[[ DATASET ENTRIES open ]]
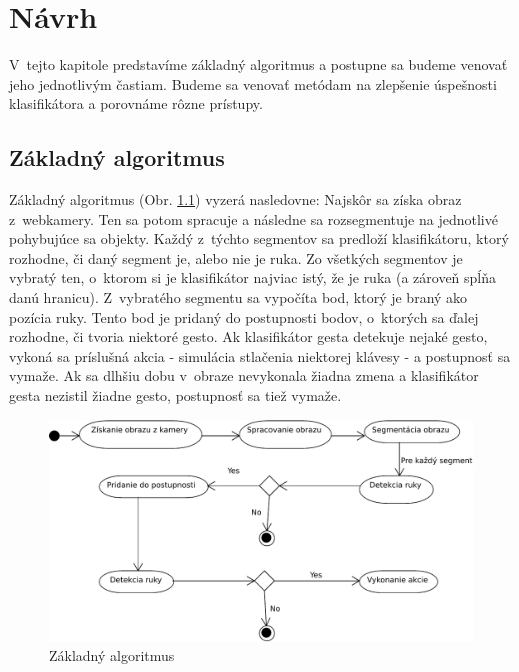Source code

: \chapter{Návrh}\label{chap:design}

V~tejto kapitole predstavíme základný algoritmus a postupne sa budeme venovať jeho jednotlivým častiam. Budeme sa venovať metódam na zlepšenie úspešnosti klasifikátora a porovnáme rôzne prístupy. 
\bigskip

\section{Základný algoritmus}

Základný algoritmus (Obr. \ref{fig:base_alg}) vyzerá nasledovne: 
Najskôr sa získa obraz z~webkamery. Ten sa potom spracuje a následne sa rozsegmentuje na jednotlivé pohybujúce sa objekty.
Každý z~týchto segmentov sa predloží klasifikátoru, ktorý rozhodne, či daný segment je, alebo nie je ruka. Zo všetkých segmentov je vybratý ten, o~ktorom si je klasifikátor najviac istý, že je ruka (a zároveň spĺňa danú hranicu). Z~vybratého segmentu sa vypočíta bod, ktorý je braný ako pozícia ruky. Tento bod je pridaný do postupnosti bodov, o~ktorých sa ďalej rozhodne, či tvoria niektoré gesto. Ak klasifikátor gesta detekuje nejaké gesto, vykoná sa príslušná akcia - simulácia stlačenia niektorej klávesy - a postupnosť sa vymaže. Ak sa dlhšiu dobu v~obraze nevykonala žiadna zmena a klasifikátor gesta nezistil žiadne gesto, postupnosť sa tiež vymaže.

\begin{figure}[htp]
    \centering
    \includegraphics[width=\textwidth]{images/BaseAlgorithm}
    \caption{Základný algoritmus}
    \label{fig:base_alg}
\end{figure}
[[ DATASET ENTRIES closed ]]
INSTRUCTIONS FOR THE TASK =
In the entries above, count the lines that contain the string "label" and reply with the number only.

OUTPUT =
2